Par André Balent
Né le 17 août 1925 à Alais [Alès en 1926] (Gard), mort fusillé sommaire le 29 mai 1944 à Badaroux (Lozère) ; mineur de charbon à Alès ; résistant (maquis Bir Hakeim, Armée secrète)
Aimé Teyssier était le fils d’un mineur de charbon du bassin houiller d’Alès, Marcel, Charles et d’Augustine Vire. Il devint lui aussi mineur à partir du début des années 1940. Il a sans doute été sensible à la propagande en faveur du sabotage de la production charbonnière que le PC clandestin mena à partir de 1941. L’Armée secrète (AS) fut aussi présente parmi les travailleurs des houillères à partir de 1943. Les étrangers du GTE de Rochebelle (Espagnols, mais aussi Allemands — ces derniers passèrent tous à la clandestinité au début de 1943 — très politisés pour la plupart y étaient aussi très actifs.

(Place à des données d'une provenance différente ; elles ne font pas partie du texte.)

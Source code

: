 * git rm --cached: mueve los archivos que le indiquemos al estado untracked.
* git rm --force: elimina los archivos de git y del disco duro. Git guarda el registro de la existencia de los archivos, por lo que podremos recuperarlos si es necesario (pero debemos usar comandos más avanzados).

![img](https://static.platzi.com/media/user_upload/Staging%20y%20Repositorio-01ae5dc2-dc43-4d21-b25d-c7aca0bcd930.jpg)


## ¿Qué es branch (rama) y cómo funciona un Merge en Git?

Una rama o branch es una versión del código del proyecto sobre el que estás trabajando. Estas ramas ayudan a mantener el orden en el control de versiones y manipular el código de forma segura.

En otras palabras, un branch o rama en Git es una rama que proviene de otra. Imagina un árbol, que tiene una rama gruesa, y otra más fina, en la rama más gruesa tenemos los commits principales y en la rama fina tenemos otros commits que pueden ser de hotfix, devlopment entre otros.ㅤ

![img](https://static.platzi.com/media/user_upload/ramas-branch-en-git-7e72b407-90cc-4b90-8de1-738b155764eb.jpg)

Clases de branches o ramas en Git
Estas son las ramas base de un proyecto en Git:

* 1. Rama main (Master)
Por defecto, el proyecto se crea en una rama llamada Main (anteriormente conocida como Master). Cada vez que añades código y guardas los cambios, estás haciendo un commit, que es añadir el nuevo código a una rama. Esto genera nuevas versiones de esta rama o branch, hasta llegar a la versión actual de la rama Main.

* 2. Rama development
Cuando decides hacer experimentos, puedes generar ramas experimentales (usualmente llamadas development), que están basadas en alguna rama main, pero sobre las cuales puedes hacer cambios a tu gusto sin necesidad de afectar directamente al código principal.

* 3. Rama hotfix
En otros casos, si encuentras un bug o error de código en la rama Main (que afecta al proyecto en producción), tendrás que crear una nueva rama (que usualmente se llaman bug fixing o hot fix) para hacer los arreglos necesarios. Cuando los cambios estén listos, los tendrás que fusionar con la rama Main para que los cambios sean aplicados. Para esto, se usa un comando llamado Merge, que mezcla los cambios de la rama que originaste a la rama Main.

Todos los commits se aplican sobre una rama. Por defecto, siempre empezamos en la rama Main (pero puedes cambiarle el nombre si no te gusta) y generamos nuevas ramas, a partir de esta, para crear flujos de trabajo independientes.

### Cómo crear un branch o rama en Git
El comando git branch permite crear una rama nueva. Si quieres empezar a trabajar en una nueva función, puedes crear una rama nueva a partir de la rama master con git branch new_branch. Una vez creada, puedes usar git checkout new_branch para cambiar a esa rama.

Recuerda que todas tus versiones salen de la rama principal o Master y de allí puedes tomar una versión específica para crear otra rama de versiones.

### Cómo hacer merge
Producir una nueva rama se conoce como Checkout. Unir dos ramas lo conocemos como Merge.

Aimé Teyssier fut convoqué au STO au début de 1944. Il prit, avec des amis, la résolution de gagner un des maquis des Cévennes toutes proches. Le maquis Bir Hakeim, de l’AS, commandé par Jean Capel avait multiplié des coups d’éclat, affrontant directement les troupes d’occupation. Son aura était grande auprès des jeunes réfractaires languedociens de l’Hérault, du Gard et de la Lozère ou qui résidaient depuis plus ou moins longtemps pour des raisons diverses dans ces départements.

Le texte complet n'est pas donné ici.